The Microfacet Model
At the heart of PBR is the observation that real surfaces aren't smooth at the microscopic level — they're covered in tiny mirrors (microfacets) oriented in different directions. The distribution of those orientations determines whether a surface looks rough or glossy. A perfectly smooth surface has all microfacets aligned, producing mirror-like reflections. A rough surface has randomly oriented microfacets, scattering light in many directions.1
The Cook-Torrance microfacet BRDF has three components: a normal distribution function (D) that models how microfacets are oriented, a geometry/shadowing term (G) that accounts for microfacets blocking each other, and a Fresnel term (F) that determines how much light reflects vs. transmits at each microfacet. Google's Filament documentation walks through the derivation in detail — it's one of the clearest treatments available because it's both rigorous and targeted at real-time implementation.1
The specular component uses the GGX/Trowbridge-Reitz distribution for D (industry standard since Disney adopted it around 2012), the Smith height-correlated masking function for G, and Schlick's approximation for the Fresnel term. The diffuse component can be as simple as Lambert (constant color independent of viewing angle) or as sophisticated as Disney's energy-retaining model that adds roughness-dependent edge brightening. Filament chose a Lambertian diffuse after testing — the visual improvement from fancier models was marginal on mobile, where they needed to ship.1
The Metallic/Roughness Parameterization
Raw microfacet parameters are unintuitive for artists. The industry converged on two artist-friendly parameters: metallic (0 = dielectric like plastic or stone, 1 = conductor like gold or copper) and roughness (0 = mirror-smooth, 1 = completely matte). These map to the underlying physics:
Metals reflect light at all angles with a colored specular reflection and absorb almost everything that enters the surface — so they have no diffuse term. The specular color of a metal is its visible color. Dielectrics reflect a small amount of white light specularly (about 4% at normal incidence for most non-metals) and scatter the rest as diffuse color from subsurface scattering. The metallic parameter interpolates between these two fundamentally different light transport behaviors.1
Roughness controls the spread of the specular lobe. At low roughness, reflections are sharp and you can see distinct environment features. At high roughness, the specular highlight broadens to a soft sheen. Filament's documentation notes that roughness is perceptually more linear when remapped as roughness² = alpha (the actual parameter the microfacet distribution uses), which is why most engines expose "perceptual roughness" to artists.1
Energy Conservation
A physically based material must not create light — the total reflected energy cannot exceed the incoming energy. This sounds obvious but older shading models routinely violated it. Cranking up specular intensity would add energy without removing it from the diffuse channel, making objects glow unnaturally under strong lights.

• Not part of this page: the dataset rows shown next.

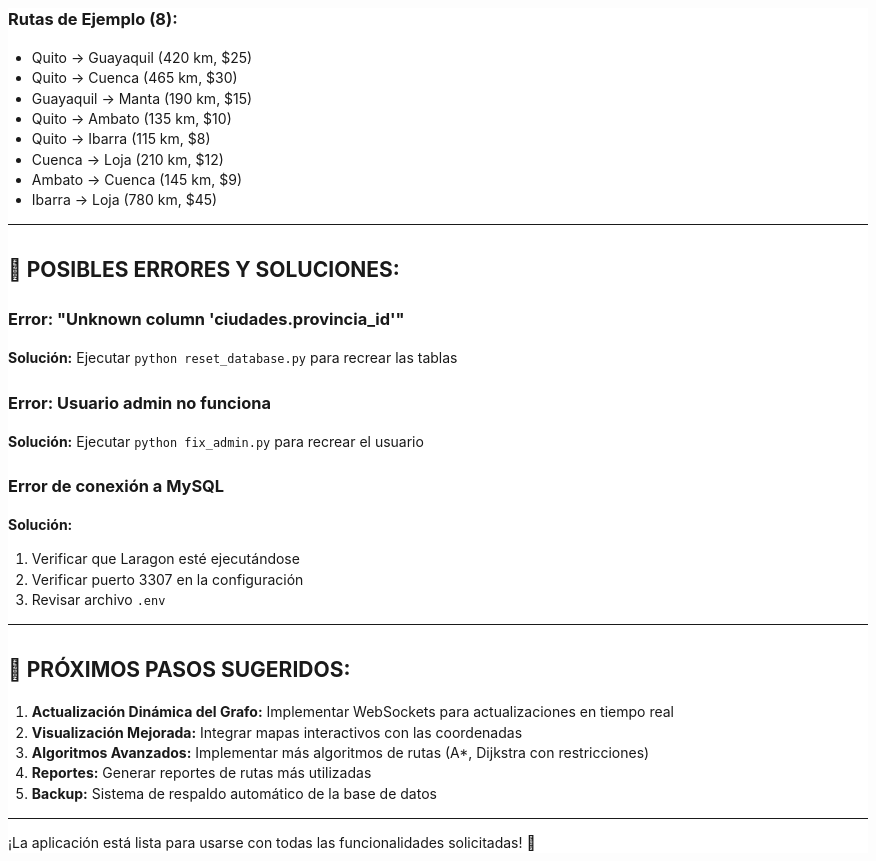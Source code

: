 ### **Rutas de Ejemplo (8):**
- Quito → Guayaquil (420 km, $25)
- Quito → Cuenca (465 km, $30)
- Guayaquil → Manta (190 km, $15)
- Quito → Ambato (135 km, $10)
- Quito → Ibarra (115 km, $8)
- Cuenca → Loja (210 km, $12)
- Ambato → Cuenca (145 km, $9)
- Ibarra → Loja (780 km, $45)

---

## 🚨 POSIBLES ERRORES Y SOLUCIONES:

### Error: "Unknown column 'ciudades.provincia_id'"
**Solución:** Ejecutar `python reset_database.py` para recrear las tablas

### Error: Usuario admin no funciona
**Solución:** Ejecutar `python fix_admin.py` para recrear el usuario

### Error de conexión a MySQL
**Solución:** 
1. Verificar que Laragon esté ejecutándose
2. Verificar puerto 3307 en la configuración
3. Revisar archivo `.env`

---

## 🎯 PRÓXIMOS PASOS SUGERIDOS:

1. **Actualización Dinámica del Grafo:** Implementar WebSockets para actualizaciones en tiempo real
2. **Visualización Mejorada:** Integrar mapas interactivos con las coordenadas
3. **Algoritmos Avanzados:** Implementar más algoritmos de rutas (A*, Dijkstra con restricciones)
4. **Reportes:** Generar reportes de rutas más utilizadas
5. **Backup:** Sistema de respaldo automático de la base de datos

---

¡La aplicación está lista para usarse con todas las funcionalidades solicitadas! 🎉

The microfacet framework handles this naturally: the Fresnel term determines the specular reflection at each angle, and the diffuse term is multiplied by (1 - F) to account for the energy that wasn't reflected. But single-scattering microfacet models still lose energy at high roughness — light that bounces between microfacets before escaping isn't accounted for. Filament implements an approximate multi-scattering correction to recover this lost energy, which matters most for rough metals that would otherwise appear too dark.1
Beyond Standard Materials
The metallic/roughness model covers most surfaces but not all. PBR engines typically add specialized material models for edge cases:
Clear coat adds a second specular lobe on top of the base material, simulating a thin transparent layer like car lacquer or wet surfaces. Filament models this as a separate isotropic GGX lobe with its own roughness, evaluated independently from the base layer.1
Cloth breaks the microfacet assumption entirely. Fabrics are made of fibers, not facets, and produce a distinctive soft sheen rather than a sharp specular highlight. Filament uses an "Ashikhmin" velvet distribution that produces forward and backward scattering characteristic of real cloth, plus a subsurface color parameter for light that transmits through thin fabric.1
Anisotropic materials have roughness that varies by direction — brushed metal, hair, carbon fiber. This requires the GGX distribution to take a tangent direction as input, producing stretched highlights aligned with the surface grain.1
Precomputed vs. Real-Time
Jonathan Blow's approach to lighting in The Witness represents the other end of the PBR spectrum: don't compute global illumination in real time at all. Precompute it by walking a camera over every lightmap texel and rendering the scene into a hemicube using the game's own real-time renderer. The precomputed lighting automatically includes ambient occlusion, soft shadows, and color bleeding because it's using the actual shading model — it "matches by default" because it is the game's rendering, just repurposed as a precomputation tool.2
This sidesteps the fundamental problem of real-time PBR: indirect lighting. The Cook-Torrance model describes how a surface responds to a single light, but a physically accurate image needs light from every direction — sky, ground bounce, neighboring surfaces. Real-time engines approximate this with image-based lighting (IBL), pre-filtering environment cubemaps at different roughness levels and storing them in mip chains. Filament's implementation uses a split-sum approximation that precomputes both the filtered environment and a BRDF integration lookup table, making IBL evaluation a few texture samples per pixel.1
The tension between precomputed and real-time approaches maps onto a deeper question about where to spend the compute budget. Precomputed lighting gives physically correct indirect illumination but can't handle dynamic objects or changing time of day. Real-time IBL handles dynamic lighting but uses aggressive approximations. Path tracing gives the correct answer but remains too expensive for most real-time applications. The industry is in an awkward middle ground where each approach works well for some subset of content, and production engines mix all three.
What PBR Actually Changed
Before PBR became standard (roughly 2012-2015, driven by Disney's principled BRDF paper and its adoption by Unreal and Unity), game materials were a mess of ad hoc parameters — "shininess," "specular power," arbitrary Phong exponents, diffuse textures hand-painted to include baked lighting. An artist making stone that looked good under one lighting setup would find it glowing under another because the specular model wasn't energy-conserving.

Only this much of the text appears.